*Recorded information*

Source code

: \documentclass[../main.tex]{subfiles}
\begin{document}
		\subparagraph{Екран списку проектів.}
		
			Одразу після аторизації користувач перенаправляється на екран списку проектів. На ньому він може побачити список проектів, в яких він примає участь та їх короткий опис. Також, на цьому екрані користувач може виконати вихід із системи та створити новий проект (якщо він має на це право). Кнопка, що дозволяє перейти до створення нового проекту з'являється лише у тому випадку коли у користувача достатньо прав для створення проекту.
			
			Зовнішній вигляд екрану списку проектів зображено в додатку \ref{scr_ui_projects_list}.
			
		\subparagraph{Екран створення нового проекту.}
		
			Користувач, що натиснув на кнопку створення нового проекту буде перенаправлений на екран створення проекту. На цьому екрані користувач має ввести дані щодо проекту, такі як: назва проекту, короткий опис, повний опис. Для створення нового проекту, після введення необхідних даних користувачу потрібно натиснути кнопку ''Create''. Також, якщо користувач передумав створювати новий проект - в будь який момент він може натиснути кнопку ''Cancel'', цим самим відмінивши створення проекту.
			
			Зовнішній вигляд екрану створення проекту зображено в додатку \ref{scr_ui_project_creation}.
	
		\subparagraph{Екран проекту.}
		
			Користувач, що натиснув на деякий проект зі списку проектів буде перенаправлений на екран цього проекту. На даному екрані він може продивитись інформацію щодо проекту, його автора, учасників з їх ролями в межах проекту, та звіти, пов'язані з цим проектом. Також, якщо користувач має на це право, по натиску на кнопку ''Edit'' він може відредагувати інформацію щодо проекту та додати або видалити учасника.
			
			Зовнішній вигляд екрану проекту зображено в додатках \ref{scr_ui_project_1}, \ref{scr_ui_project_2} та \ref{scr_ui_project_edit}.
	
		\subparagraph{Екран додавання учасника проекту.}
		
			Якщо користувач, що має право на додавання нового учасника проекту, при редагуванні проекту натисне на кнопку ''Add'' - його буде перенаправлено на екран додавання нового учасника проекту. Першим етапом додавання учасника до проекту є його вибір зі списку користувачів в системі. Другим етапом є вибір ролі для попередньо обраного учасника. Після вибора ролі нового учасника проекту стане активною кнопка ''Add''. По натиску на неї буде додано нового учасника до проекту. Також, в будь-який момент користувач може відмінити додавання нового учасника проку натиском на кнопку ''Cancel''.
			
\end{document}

---

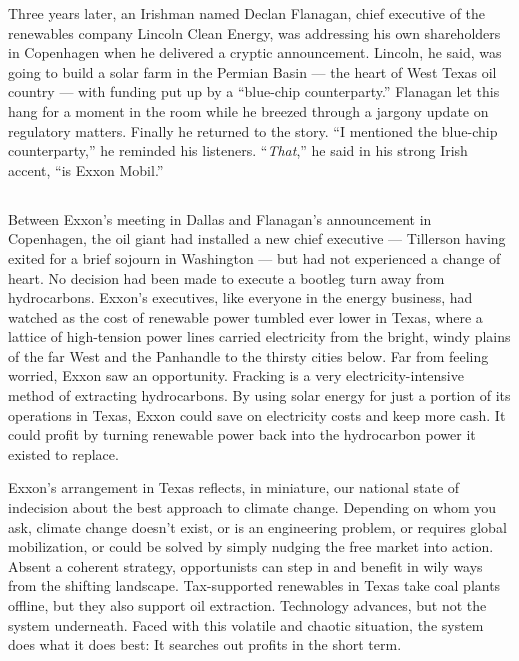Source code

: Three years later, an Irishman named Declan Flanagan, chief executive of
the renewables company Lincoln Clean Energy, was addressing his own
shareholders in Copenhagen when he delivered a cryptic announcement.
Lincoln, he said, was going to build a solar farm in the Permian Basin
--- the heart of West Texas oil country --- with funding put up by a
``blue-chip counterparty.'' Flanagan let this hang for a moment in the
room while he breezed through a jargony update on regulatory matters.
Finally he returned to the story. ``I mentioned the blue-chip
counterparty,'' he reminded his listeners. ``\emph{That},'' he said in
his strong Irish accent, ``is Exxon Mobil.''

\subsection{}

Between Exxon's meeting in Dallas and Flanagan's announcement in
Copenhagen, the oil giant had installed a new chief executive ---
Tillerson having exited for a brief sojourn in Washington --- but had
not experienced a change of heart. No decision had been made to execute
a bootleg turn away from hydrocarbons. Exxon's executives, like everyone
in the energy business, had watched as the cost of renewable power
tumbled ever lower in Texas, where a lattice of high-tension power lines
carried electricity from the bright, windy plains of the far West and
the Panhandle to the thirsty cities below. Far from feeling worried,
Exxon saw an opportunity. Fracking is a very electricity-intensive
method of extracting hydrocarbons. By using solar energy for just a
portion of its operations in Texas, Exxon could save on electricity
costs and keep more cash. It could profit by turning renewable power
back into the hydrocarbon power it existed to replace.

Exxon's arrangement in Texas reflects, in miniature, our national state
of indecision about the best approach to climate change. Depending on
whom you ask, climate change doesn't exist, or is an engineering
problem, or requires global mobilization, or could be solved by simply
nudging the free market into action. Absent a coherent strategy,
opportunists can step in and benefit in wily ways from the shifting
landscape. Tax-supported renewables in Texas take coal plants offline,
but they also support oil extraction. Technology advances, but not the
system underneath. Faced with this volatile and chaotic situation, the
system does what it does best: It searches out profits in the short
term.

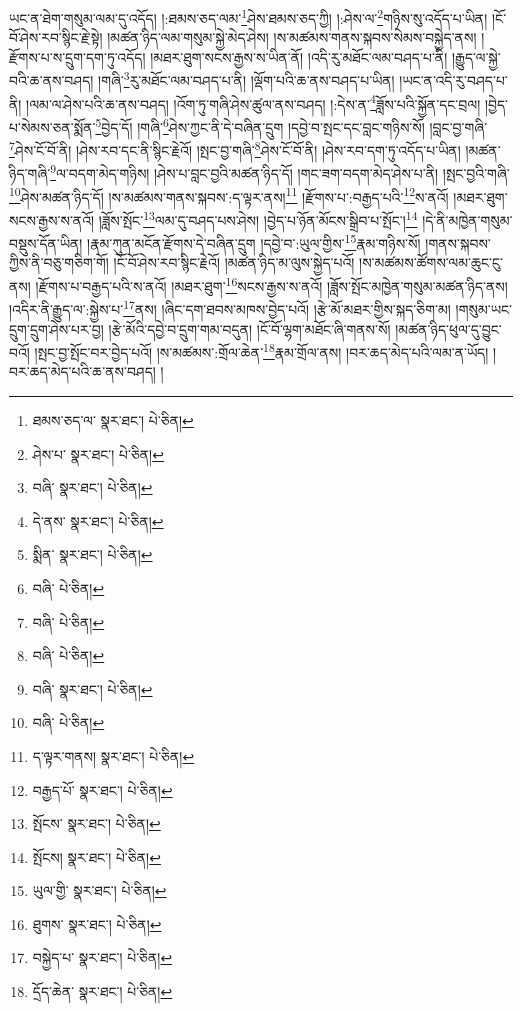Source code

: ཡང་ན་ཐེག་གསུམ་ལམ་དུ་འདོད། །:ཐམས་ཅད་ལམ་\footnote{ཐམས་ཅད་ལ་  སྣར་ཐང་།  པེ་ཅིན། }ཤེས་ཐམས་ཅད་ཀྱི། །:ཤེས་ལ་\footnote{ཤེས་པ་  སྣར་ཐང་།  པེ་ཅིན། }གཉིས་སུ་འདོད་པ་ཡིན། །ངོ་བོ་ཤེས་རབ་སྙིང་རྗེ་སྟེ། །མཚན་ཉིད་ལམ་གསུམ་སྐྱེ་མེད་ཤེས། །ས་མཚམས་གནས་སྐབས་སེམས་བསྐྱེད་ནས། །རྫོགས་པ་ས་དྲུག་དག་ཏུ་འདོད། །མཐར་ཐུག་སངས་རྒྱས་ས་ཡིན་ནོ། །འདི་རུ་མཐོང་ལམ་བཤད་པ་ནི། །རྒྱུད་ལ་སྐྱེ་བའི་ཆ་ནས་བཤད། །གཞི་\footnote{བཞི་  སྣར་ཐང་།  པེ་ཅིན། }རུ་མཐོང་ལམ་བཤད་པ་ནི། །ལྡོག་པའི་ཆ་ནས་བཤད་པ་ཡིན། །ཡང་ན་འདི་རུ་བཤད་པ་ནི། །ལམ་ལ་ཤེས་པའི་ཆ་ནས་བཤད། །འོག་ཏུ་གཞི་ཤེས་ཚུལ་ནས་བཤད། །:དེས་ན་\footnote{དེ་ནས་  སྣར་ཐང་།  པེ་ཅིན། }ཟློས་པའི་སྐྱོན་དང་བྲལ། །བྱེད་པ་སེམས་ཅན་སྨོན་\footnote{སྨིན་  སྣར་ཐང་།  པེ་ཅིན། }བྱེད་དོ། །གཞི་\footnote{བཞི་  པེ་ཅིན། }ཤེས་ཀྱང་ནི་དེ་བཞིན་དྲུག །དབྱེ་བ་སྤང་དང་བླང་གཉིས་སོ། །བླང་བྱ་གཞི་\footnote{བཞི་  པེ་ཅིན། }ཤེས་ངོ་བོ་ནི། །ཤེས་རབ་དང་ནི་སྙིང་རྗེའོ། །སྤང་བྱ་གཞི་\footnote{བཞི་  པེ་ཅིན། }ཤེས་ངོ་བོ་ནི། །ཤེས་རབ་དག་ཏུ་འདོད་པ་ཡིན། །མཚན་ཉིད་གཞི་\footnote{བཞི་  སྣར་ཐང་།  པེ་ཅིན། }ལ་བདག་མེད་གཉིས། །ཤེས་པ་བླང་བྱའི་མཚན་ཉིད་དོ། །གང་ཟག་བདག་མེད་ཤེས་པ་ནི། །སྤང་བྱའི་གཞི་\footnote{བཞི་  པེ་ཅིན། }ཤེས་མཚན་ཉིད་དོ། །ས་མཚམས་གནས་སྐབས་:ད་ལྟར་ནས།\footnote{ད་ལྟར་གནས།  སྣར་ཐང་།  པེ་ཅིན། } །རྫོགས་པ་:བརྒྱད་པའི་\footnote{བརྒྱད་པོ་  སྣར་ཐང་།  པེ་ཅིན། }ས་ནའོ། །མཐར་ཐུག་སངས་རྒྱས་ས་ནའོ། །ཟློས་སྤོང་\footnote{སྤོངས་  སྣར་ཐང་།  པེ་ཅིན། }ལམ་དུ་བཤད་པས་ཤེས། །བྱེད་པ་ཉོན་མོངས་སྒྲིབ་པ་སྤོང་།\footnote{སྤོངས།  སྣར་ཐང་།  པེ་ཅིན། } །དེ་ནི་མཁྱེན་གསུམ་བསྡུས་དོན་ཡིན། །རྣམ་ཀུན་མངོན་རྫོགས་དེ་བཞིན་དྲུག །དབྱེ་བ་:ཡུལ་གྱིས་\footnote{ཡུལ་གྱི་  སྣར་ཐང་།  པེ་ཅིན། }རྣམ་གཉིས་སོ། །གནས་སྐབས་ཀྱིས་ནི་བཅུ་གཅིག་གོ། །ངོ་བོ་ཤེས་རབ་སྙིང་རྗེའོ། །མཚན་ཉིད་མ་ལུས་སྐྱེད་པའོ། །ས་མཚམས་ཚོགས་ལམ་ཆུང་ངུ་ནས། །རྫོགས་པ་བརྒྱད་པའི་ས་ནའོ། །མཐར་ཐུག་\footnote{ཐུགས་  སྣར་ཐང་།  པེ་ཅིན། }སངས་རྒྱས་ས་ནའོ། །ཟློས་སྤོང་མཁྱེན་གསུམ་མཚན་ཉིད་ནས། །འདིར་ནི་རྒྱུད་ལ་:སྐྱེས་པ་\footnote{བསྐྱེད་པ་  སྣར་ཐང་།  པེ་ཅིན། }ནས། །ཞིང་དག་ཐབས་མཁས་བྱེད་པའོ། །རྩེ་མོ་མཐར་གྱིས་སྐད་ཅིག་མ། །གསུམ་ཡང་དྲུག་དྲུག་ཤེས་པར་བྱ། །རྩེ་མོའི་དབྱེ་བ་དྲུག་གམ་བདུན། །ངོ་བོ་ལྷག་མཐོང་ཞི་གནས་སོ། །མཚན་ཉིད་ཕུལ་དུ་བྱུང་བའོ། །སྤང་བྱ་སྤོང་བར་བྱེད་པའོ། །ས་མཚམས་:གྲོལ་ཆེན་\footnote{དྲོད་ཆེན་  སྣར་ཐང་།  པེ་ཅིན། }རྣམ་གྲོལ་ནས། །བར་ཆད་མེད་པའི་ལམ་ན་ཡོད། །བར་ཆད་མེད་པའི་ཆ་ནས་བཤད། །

*Task requirements*
How many of the lines above contain the word "system"? Only the number should be given.

*Answer for this exercise*
2